So many nights, I sit by my window… [Insert record scratching noise here.]
I am forbidden to sing that song at home. David can’t stand it, and I can sing it perfectly. Every. Single. Word. (and nuance, and overemotive phrase.) Thank you, Debby Boone.
I didn’t actually name this category after the most successful single of the 70’s. Today’s theme – “Lighten My Life” – is time management, and how I choose to spend my time is – quite literally – how I choose to spend my life.
Once upon a time, a long time ago – cough *1988* cough – I tried to write a personal mission statement. I had just graduated from college, and I was desperately trying to set a course for my life since it seemed that I would not automatically get a job as a DJ on a large-market alternative radio station, no matter how vast my knowledge or personal record collection. I finally came up with something that resounded with me:
Choose well what I do, and do well what I choose.
It was a bit cumbersome, and I certainly didn’t live by it successfully, but it came back to me when I was trying to decide what I wanted in life today.
Making healthy, realistic choices is a challenge for me. I want change and improvement and success and I want it now, but that is the formula for overwhelm and burnout. (Ask me how I know this.) My M.O. has always been this: find a new scheme, research the heck out of it, plunge into it without adequate preparation, succeed wildly for a short time, preach about it to everyone, fail miserably, and start looking for a new scheme. Lather, rinse, repeat. All my friends are trying not to smile or laugh because they don’t want to hurt my feelings, but they have seen it over and over again.
I need to listen to FlyLady and What About Bob? Baby steps. I need to make changes gradually so that the change is real, and I need to make choices realistically so that I don’t set myself up for failure.
Then comes the true time management challenge: to use my time well.

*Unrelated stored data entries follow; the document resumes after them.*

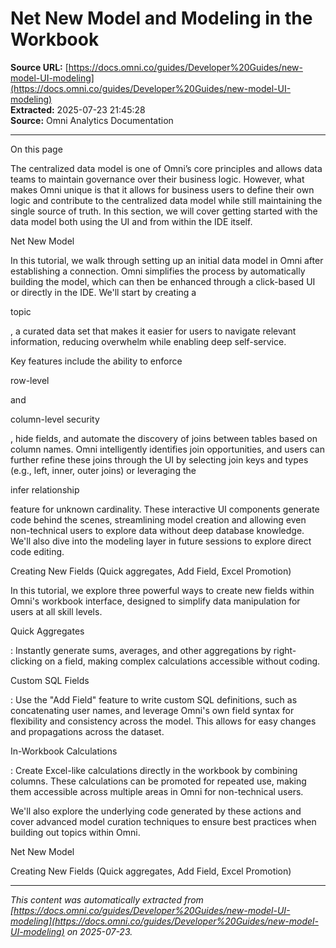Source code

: # Net New Model and Modeling in the Workbook

**Source URL:** [https://docs.omni.co/guides/Developer%20Guides/new-model-UI-modeling](https://docs.omni.co/guides/Developer%20Guides/new-model-UI-modeling)  
**Extracted:** 2025-07-23 21:45:28  
**Source:** Omni Analytics Documentation

---

On this page

The centralized data model is one of Omni’s core principles and allows data teams to maintain governance over their business logic. However, what makes Omni unique is that it allows for business users to define their own logic and contribute to the centralized data model while still maintaining the single source of truth. In this section, we will cover getting started with the data model both using the UI and from within the IDE itself.

Net New Model

In this tutorial, we walk through setting up an initial data model in Omni after establishing a connection. Omni simplifies the process by automatically building the model, which can then be enhanced through a click-based UI or directly in the IDE. We'll start by creating a

topic

, a curated data set that makes it easier for users to navigate relevant information, reducing overwhelm while enabling deep self-service.

Key features include the ability to enforce

row-level

and

column-level security

, hide fields, and automate the discovery of joins between tables based on column names. Omni intelligently identifies join opportunities, and users can further refine these joins through the UI by selecting join keys and types (e.g., left, inner, outer joins) or leveraging the

infer relationship

feature for unknown cardinality. These interactive UI components generate code behind the scenes, streamlining model creation and allowing even non-technical users to explore data without deep database knowledge. We'll also dive into the modeling layer in future sessions to explore direct code editing.

Creating New Fields (Quick aggregates, Add Field, Excel Promotion)

In this tutorial, we explore three powerful ways to create new fields within Omni's workbook interface, designed to simplify data manipulation for users at all skill levels.

Quick Aggregates

: Instantly generate sums, averages, and other aggregations by right-clicking on a field, making complex calculations accessible without coding.

Custom SQL Fields

: Use the "Add Field" feature to write custom SQL definitions, such as concatenating user names, and leverage Omni's own field syntax for flexibility and consistency across the model. This allows for easy changes and propagations across the dataset.

In-Workbook Calculations

: Create Excel-like calculations directly in the workbook by combining columns. These calculations can be promoted for repeated use, making them accessible across multiple areas in Omni for non-technical users.

We'll also explore the underlying code generated by these actions and cover advanced model curation techniques to ensure best practices when building out topics within Omni.

Net New Model

Creating New Fields (Quick aggregates, Add Field, Excel Promotion)

---

*This content was automatically extracted from [https://docs.omni.co/guides/Developer%20Guides/new-model-UI-modeling](https://docs.omni.co/guides/Developer%20Guides/new-model-UI-modeling) on 2025-07-23.*
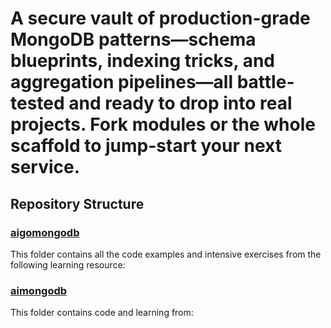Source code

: # A secure vault of production-grade MongoDB patterns—schema blueprints, indexing tricks, and aggregation pipelines—all battle-tested and ready to drop into real projects. Fork modules or the whole scaffold to jump-start your next service.

## Repository Structure

### [aigomongodb](https://g.co/gemini/share/c47f503da1f8)

This folder contains all the code examples and intensive exercises from the following learning resource:

### [aimongodb](https://g.co/gemini/share/c13aa67e9e62)

This folder contains code and learning from:
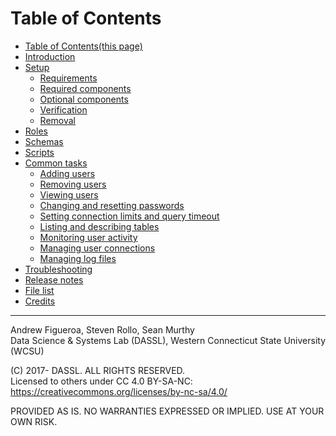 # Table of Contents

* [Table of Contents(this page)](toc)
* [Introduction](Introduction)
* [Setup](Setup)
  * [Requirements](Setup#prerequisites)
  * [Required components](Scripts#required-scripts)
  * [Optional components](Scripts#optional-scripts)
  * [Verification](Setup#verifying-installation)
  * [Removal](Setup#removal)
* [Roles](Roles)
* [Schemas](Schemas)
* [Scripts](Scripts)
* [Common tasks](Common-Tasks)
  * [Adding users](Adding-Users)
  * [Removing users](Removing-Users)
  * [Viewing users](Viewing-Registered-Users)
  * [Changing and resetting passwords](Changing-Passwords)
  * [Setting connection limits and query timeout](Student-Limitations)
  * [Listing and describing tables](Listing-and-Describing-Tables)
  * [Monitoring user activity](User-Logging)
  * [Managing user connections](Managing-User-Connections)
  * [Managing log files](Managing-Log-Files)
* [Troubleshooting](Troubleshooting)
* [Release notes](https://github.com/DASSL/ClassDB/releases)
* [File list](File-List)
* [Credits](Credits)

---

Andrew Figueroa, Steven Rollo, Sean Murthy  
Data Science & Systems Lab (DASSL), Western Connecticut State University (WCSU)

(C) 2017- DASSL. ALL RIGHTS RESERVED.  
Licensed to others under CC 4.0 BY-SA-NC: https://creativecommons.org/licenses/by-nc-sa/4.0/

PROVIDED AS IS. NO WARRANTIES EXPRESSED OR IMPLIED. USE AT YOUR OWN RISK.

First, I need to be sure that I am not wasting my time on things that are not important. David is good at reminding me, “Is this what you want to be doing right now?” I am easily distracted towards things that are shiny – or away from things that are scary – so refocusing is key. Second, I need to recognize and acknowledge what is and is not a waste of time. Getting together with friends, even if I haven’t finished devising a system for filing away the paid bills, is not a waste of time. Reading for pleasure and relaxation is not a waste of time. Reading as escapism – because Mr. Darcy is vastly more compelling than doing paperwork – is the biggest waste of time there is. For me.
The last thing I need to remember is that I am trying to LIGHTEN my life. I need to take things out of my schedule, get rid of all the things I think I should be doing, and just do what is essential. Cut down on new schemes, cut down on volunteer opportunities, cut down on joining home party businesses. (My friends are laughing again.)
I also need to remember to tell Q that the songs he learned by heart when he was 11 will be with him forever.
I’m grateful! for this time in Croatia. It has been so good for my body to rest and relax, and so good for my heart to be with David and Quinland.